Instructions for the task: In the records below, find each line that holds "sous" and return it.

Data for processing:
■ ■ ■ ■ ■

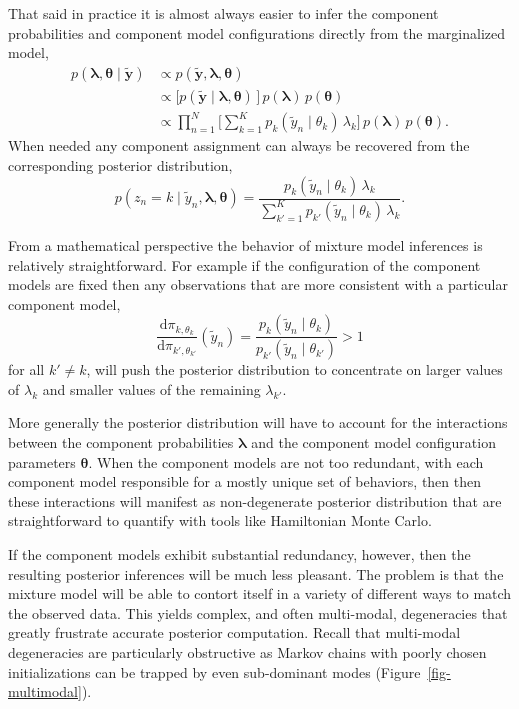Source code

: \documentclass[
  letterpaper,
  DIV=11,
  numbers=noendperiod]{scrartcl}
\begin{document}
That said in practice it is almost always easier to infer the component
probabilities and component model configurations directly from the
marginalized model, \begin{align*}
p(\boldsymbol{\lambda}, \boldsymbol{\theta}
 \mid \tilde{\mathbf{y}} )
&\propto
p(\tilde{\mathbf{y}}, \boldsymbol{\lambda}, \boldsymbol{\theta} )
\\
&\propto
\bigg[
p(\tilde{\mathbf{y}} \mid \boldsymbol{\lambda}, \boldsymbol{\theta} ) \,
\bigg] \,
p( \boldsymbol{\lambda} ) \, p( \boldsymbol{\theta} )
\\
&\propto
\prod_{n = 1}^{N} \bigg[ \sum_{k = 1}^{K}
p_{k}(\tilde{y}_{n} \mid \theta_{k} ) \, \lambda_{k}
\bigg] \,
p( \boldsymbol{\lambda} ) \, p( \boldsymbol{\theta} ).
\end{align*} When needed any component assignment can always be
recovered from the corresponding posterior distribution, \[
p(z_{n} = k \mid
  \tilde{y}_{n}, \boldsymbol{\lambda}, \boldsymbol{\theta})
=
\frac{
p_{k}(\tilde{y}_{n} \mid \theta_{k}) \, \lambda_{k}
}{
\sum_{k' = 1}^{K} p_{k'}(\tilde{y}_{n} \mid \theta_{k}) \, \lambda_{k}
}.
\]

From a mathematical perspective the behavior of mixture model inferences
is relatively straightforward. For example if the configuration of the
component models are fixed then any observations that are more
consistent with a particular component model, \[
\frac
{ \mathrm{d} \pi_{k , \theta_{k}}  }
{ \mathrm{d} \pi_{k', \theta_{k'}} } (\tilde{y}_{n})
=
\frac
{ p_{k}(\tilde{y}_{n} \mid \theta_{k}) }
{ p_{k'}(\tilde{y}_{n} \mid \theta_{k'}) }
> 1
\] for all \(k' \ne k\), will push the posterior distribution to
concentrate on larger values of \(\lambda_{k}\) and smaller values of
the remaining \(\lambda_{k'}\).

More generally the posterior distribution will have to account for the
interactions between the component probabilities
\(\boldsymbol{\lambda}\) and the component model configuration
parameters \(\boldsymbol{\theta}\). When the component models are not
too redundant, with each component model responsible for a mostly unique
set of behaviors, then then these interactions will manifest as
non-degenerate posterior distribution that are straightforward to
quantify with tools like Hamiltonian Monte Carlo.

If the component models exhibit substantial redundancy, however, then
the resulting posterior inferences will be much less pleasant. The
problem is that the mixture model will be able to contort itself in a
variety of different ways to match the observed data. This yields
complex, and often multi-modal, degeneracies that greatly frustrate
accurate posterior computation. Recall that multi-modal degeneracies are
particularly obstructive as Markov chains with poorly chosen
initializations can be trapped by even sub-dominant modes
(Figure~\ref{fig-multimodal}).
\end{document}
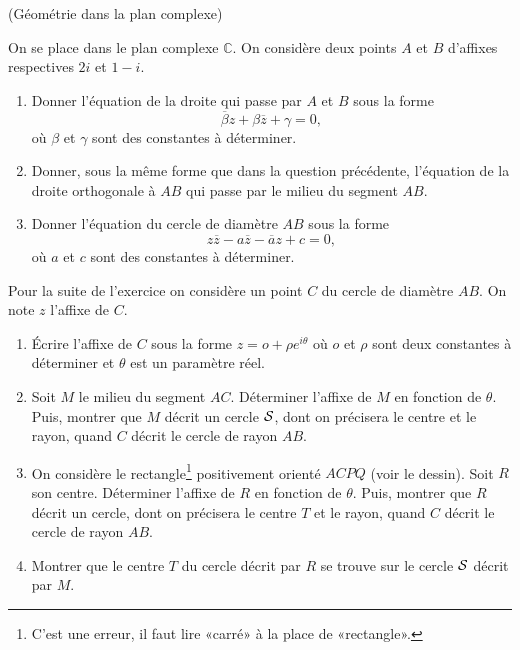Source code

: \documentclass[a4paper,12pt,reqno]{amsart}
\begin{document}
\begin{exo} (Géométrie dans la plan complexe)

  On se place dans le plan complexe $\mathbb{C}$. On considère deux points $A$ et $B$ d'affixes respectives $2i$ et $1-i$.

  \begin{enumerate}
    \item Donner l'équation de la droite qui passe par $A$ et $B$ sous la forme
    $$
      \overline{\beta}z+\beta\overline{z}+\gamma=0,
    $$
    où $\beta$ et $\gamma$ sont des constantes à déterminer.
    \item Donner, sous la même forme que dans la question précédente, l'équation de la droite orthogonale à $AB$ qui passe par le milieu du segment $AB$.
    \item Donner l'équation du cercle de diamètre $AB$ sous la forme
      $$
        z\overline{z}-a\overline{z}-\overline{a}z+c=0,
      $$
      où $a$ et $c$ sont des constantes à déterminer.
  \end{enumerate}

  \vspace{4mm}
  Pour la suite de l'exercice on considère un point $C$ du cercle de diamètre $AB$. On note $z$ l'affixe de $C$.\\
  \vspace{-11mm}

  \begin{enumerate}[resume]
    \item Écrire l'affixe de $C$ sous la forme $z = o + \rho e^{i\theta}$ où $o$ et $\rho$ sont deux constantes à déterminer et $\theta$ est un paramètre réel.
    \item Soit $M$ le milieu du segment $AC$. Déterminer l'affixe de $M$ en fonction de $\theta$. Puis, montrer que $M$ décrit un cercle $\mathcal{S}$, dont on précisera le centre et le rayon, quand $C$ décrit le cercle de rayon $AB$.
    \item On considère le rectangle\footnote{C'est une erreur, il faut lire «carré» à la place de «rectangle».} positivement orienté $ACPQ$ (voir le dessin). Soit $R$ son centre. Déterminer l'affixe de $R$ en fonction de $\theta$. Puis, montrer que $R$ décrit un cercle, dont on précisera le centre $T$ et le rayon, quand $C$ décrit le cercle de rayon $AB$.
    \item Montrer que le centre $T$ du cercle décrit par $R$ se trouve sur le cercle $\mathcal{S}$ décrit par $M$.
  \end{enumerate}

\end{exo}
\end{document}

■ ■ ■ ■ ■

Answer for this exercise:
    \item Donner l'équation de la droite qui passe par $A$ et $B$ sous la forme
    \item Donner, sous la même forme que dans la question précédente, l'équation de la droite orthogonale à $AB$ qui passe par le milieu du segment $AB$.
    \item Donner l'équation du cercle de diamètre $AB$ sous la forme
    \item Écrire l'affixe de $C$ sous la forme $z = o + \rho e^{i\theta}$ où $o$ et $\rho$ sont deux constantes à déterminer et $\theta$ est un paramètre réel.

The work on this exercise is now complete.